Moreover, the project has already been delayed, with completion pushed from the first quarter of 2026 to the third quarter of the same year.

The result is simple: less capacity and later delivery than originally anticipated.

Most importantly, the project does not envisage the restoration of commercial operations along Kardam-Negru Voda 2 and 3. This remains the principal limitation of the current design.

The bottleneck is therefore not eliminated.

It merely becomes smaller.

The Capacity Gap Still Matters

The significance of this limitation becomes clear when viewed in a broader regional context.

Prior to the reconfiguration associated with TurkStream, the Kardam-Negru Voda corridor was capable of handling volumes broadly comparable to the capacity now reserved for Russian gas transit through Strandzha 2 – more than 57 million cubic meters per day.

The Rupcha-Vetrino project restores less than half of that volume.

At the same time, demand across Ukraine, Moldova, Romania, and Central Europe continues to far exceed the incremental capacity being added. Even after the wartime decline in consumption, Ukraine alone remains one of the largest gas markets in the region.

In practical terms, the new infrastructure improves flexibility but does not create the scale necessary for the Vertical Gas Corridor to emerge as a fully competitive alternative to Russian supply routes.

This is why the future of Kardam-Negru Voda 2 and 3 remains so important.
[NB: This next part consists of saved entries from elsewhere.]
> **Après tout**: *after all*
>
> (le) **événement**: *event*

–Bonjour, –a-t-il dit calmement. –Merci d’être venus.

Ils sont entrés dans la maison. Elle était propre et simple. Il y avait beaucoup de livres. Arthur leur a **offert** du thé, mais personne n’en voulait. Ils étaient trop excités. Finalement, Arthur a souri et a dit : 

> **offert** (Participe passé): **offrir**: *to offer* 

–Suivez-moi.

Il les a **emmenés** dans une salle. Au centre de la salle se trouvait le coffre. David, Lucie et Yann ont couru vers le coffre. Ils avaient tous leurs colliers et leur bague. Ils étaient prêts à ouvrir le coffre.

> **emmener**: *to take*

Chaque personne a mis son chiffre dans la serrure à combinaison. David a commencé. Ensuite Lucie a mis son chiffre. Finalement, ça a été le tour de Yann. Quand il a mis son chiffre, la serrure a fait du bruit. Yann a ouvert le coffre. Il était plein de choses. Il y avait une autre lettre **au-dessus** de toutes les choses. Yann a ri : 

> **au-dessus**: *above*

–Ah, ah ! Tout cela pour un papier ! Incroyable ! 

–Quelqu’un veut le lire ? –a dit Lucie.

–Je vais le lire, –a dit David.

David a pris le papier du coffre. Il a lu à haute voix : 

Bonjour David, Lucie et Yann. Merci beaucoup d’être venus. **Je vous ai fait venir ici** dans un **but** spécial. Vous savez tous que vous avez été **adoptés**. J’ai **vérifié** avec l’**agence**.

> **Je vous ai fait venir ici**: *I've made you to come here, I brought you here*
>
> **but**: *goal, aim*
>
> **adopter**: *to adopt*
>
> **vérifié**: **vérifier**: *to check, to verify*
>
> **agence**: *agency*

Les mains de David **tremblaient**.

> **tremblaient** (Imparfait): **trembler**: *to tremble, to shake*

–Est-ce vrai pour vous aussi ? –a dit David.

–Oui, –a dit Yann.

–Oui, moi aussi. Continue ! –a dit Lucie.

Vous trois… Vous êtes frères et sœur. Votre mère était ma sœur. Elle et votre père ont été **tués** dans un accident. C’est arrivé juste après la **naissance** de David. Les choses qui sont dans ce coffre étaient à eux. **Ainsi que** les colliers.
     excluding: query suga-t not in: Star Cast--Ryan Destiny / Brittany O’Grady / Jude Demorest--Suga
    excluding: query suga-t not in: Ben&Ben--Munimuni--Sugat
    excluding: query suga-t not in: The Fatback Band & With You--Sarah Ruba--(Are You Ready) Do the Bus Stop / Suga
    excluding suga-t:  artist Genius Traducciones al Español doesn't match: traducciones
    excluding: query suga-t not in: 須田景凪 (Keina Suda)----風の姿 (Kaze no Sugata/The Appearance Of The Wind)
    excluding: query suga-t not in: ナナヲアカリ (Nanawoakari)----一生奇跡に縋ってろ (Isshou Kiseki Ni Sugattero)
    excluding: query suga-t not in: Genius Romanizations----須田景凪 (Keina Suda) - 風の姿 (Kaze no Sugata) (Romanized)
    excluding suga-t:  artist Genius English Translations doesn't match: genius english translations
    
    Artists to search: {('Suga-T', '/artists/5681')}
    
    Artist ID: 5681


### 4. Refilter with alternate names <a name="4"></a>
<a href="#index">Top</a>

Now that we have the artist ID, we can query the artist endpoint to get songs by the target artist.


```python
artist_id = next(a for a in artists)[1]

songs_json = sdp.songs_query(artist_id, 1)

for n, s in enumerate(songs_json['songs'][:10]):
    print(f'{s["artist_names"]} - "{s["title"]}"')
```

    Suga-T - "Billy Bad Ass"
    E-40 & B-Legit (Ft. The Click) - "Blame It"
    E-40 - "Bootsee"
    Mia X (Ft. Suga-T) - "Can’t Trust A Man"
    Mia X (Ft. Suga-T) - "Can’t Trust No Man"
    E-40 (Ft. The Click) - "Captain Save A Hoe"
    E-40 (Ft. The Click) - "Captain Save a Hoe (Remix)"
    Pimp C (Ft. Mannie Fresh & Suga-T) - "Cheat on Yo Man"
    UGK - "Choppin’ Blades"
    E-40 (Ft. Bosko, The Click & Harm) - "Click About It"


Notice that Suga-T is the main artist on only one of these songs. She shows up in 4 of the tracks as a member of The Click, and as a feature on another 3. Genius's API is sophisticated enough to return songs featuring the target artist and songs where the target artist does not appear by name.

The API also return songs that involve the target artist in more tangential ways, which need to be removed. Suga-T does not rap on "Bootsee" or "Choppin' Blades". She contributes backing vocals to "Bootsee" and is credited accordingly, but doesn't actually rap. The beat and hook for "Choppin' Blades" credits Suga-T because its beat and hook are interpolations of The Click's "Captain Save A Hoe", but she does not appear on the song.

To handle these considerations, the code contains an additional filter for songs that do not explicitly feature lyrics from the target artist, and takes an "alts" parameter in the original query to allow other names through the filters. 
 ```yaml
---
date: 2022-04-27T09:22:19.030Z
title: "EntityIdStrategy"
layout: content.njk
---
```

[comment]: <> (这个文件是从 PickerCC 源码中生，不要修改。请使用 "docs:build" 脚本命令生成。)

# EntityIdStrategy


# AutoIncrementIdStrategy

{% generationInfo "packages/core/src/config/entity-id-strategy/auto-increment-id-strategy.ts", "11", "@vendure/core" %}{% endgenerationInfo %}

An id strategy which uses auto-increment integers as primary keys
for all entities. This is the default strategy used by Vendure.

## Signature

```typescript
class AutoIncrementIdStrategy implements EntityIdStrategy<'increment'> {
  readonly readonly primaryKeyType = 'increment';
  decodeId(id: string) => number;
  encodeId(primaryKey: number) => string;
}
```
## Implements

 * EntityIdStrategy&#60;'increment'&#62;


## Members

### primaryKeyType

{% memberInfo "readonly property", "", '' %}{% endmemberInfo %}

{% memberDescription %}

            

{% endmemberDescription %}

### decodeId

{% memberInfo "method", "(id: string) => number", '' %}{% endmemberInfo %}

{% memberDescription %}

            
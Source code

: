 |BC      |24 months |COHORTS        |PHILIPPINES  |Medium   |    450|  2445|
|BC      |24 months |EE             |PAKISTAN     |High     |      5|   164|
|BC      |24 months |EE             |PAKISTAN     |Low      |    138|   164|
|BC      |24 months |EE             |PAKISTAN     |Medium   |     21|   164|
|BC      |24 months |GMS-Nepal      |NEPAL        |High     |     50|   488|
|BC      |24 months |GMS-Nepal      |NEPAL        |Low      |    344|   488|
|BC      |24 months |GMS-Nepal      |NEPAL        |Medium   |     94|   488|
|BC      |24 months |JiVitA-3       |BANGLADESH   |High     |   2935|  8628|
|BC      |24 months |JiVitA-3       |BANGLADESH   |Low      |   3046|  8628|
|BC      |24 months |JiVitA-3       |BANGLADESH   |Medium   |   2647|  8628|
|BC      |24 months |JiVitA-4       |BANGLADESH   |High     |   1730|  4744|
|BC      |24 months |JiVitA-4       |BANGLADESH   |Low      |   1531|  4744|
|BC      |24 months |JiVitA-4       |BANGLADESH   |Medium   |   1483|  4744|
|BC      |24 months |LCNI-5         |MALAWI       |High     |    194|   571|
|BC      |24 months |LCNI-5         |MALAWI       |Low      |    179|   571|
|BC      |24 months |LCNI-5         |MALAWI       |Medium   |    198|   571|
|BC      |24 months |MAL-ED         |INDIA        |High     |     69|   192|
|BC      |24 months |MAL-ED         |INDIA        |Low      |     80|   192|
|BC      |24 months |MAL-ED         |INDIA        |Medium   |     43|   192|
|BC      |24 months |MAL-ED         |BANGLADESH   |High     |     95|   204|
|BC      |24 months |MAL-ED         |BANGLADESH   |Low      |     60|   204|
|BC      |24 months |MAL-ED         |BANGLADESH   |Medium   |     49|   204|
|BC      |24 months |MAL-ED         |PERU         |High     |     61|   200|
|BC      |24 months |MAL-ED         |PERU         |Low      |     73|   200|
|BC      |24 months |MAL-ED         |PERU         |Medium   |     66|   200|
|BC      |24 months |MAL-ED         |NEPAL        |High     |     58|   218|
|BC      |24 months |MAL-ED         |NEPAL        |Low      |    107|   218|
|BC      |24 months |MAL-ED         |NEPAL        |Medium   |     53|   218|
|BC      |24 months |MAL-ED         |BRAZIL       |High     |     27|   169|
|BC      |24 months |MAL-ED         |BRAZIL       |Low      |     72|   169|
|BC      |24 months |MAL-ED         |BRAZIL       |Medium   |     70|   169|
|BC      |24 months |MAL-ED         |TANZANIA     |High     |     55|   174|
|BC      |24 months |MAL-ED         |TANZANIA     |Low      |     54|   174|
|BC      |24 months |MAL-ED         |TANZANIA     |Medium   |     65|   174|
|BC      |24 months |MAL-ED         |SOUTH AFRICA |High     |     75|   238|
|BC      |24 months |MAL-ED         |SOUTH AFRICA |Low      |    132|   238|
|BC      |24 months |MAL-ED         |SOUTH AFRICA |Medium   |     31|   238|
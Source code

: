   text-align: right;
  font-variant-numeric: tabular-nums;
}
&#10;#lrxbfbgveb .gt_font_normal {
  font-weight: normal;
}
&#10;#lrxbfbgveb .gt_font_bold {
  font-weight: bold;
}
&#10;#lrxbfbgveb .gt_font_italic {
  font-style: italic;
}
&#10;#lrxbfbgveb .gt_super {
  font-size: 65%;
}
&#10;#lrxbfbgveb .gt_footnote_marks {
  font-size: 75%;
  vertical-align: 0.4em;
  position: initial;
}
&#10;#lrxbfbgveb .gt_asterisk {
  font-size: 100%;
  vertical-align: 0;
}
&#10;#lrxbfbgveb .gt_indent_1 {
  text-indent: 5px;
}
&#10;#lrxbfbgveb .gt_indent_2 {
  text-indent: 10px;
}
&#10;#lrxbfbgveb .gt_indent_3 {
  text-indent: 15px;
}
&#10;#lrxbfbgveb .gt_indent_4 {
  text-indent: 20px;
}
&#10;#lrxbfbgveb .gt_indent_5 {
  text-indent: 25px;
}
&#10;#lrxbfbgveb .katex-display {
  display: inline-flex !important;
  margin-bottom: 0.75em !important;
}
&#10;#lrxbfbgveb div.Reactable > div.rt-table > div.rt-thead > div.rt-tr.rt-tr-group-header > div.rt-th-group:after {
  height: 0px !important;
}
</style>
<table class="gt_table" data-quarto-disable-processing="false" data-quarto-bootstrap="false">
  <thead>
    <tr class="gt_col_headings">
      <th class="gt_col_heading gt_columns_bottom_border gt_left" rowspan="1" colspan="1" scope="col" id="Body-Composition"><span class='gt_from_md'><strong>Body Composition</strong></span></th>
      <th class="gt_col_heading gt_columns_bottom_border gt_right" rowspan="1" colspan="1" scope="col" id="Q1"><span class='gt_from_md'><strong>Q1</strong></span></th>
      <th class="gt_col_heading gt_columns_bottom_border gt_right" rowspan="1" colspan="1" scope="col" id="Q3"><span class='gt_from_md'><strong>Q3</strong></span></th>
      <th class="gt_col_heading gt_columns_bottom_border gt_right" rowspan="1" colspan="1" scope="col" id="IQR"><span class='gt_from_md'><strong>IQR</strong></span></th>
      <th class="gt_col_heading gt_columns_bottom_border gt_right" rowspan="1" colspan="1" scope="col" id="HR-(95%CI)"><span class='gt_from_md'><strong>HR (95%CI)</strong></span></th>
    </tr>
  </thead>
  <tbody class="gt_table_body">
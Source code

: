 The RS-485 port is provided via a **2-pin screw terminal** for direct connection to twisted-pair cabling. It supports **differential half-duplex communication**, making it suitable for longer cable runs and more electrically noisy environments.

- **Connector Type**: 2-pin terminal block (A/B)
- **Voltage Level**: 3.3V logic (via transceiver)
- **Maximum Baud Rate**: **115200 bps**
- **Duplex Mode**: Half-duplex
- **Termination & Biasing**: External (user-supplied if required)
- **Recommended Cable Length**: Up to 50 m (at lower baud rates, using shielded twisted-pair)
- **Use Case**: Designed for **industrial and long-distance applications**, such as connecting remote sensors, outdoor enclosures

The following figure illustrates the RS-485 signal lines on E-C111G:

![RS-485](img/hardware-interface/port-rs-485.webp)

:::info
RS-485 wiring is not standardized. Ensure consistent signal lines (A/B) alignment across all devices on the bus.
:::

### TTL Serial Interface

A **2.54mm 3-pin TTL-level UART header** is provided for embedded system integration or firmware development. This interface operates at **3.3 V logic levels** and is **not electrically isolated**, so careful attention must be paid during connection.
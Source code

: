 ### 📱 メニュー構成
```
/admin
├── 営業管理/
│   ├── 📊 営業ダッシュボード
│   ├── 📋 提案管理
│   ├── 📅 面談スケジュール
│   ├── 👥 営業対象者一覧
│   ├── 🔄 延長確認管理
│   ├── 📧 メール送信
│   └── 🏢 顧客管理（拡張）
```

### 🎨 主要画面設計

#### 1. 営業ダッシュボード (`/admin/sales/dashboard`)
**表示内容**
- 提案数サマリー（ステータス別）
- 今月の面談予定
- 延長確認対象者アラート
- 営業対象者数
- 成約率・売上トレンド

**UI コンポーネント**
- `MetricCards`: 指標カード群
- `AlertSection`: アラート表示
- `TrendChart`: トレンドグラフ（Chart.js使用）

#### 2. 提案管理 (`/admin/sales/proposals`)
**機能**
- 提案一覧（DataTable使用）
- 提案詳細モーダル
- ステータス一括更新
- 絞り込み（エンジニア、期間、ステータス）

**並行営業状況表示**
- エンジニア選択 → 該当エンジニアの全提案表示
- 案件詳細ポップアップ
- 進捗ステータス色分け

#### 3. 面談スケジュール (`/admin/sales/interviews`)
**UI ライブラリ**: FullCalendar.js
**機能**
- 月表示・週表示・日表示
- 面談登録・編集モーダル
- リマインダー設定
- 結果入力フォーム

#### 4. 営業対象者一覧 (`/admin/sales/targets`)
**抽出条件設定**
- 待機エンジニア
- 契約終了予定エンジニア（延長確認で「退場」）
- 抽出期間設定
Their commercial reactivation would not merely add capacity; it would fundamentally alter the economics of the corridor by enabling larger volumes, greater supplier competition, better utilisation of LNG infrastructure in Greece, and a more robust diversification pathway for Ukraine and Central Europe.

Viewed from this perspective, Rupcha-Vetrino should be understood not as the completion of the Vertical Gas Corridor, but merely as one step toward its realization.

The Questions That Remain Unanswered

This raises a number of questions that have yet to receive convincing answers.

Why does a project presented as strategically vital for Europe’s diversification effort fail to restore the full capacity that was redirected to accommodate TurkStream, despite state guarantees approaching €500 million and additional requests for financing from the EU Modernisation Fund and U.S. financial institutions?

Why is there so little public discussion of the actual potential of Kardam-Negru Voda 2 and 3, whose reactivation could fundamentally alter the economics and scale of the Vertical Gas Corridor?

Why does Russian gas continue to enjoy virtually unrestricted access to existing infrastructure while alternative supply routes advance more slowly and under less favourable commercial conditions?

These are not merely engineering questions.

They are questions about whether Europe is pursuing genuine diversification or merely the appearance of diversification.

For non-Russian gas to compete successfully with Russian supplies, it must have access to comparable transmission capacity, equivalent market access, competitive tariffs, and sufficient time to establish itself in regional markets.

Without those conditions, diversification remains largely rhetorical.

The Strategic Test

The ultimate question is whether Bulgaria can realistically fulfil its proclaimed role as a key transit hub for Romania, Moldova, Ukraine, and Central Europe if a substantial portion of the infrastructure constraints remains in place even after the completion of the Rupcha-Vetrino section.

Diversification is not achieved through declarations.

It requires available, competitive, and commercially accessible transmission capacity.

If significant portions of the export potential of Kardam-Negru Voda 2 and 3 remain unavailable after the project’s completion, then the central constraint on the Vertical Gas Corridor will remain unresolved.

At that point, policymakers and market participants alike will have to confront an uncomfortable question:

Are we witnessing a genuine acceleration of diversification, or a carefully managed process that creates the impression of change while leaving the underlying dominance of Russian gas largely intact?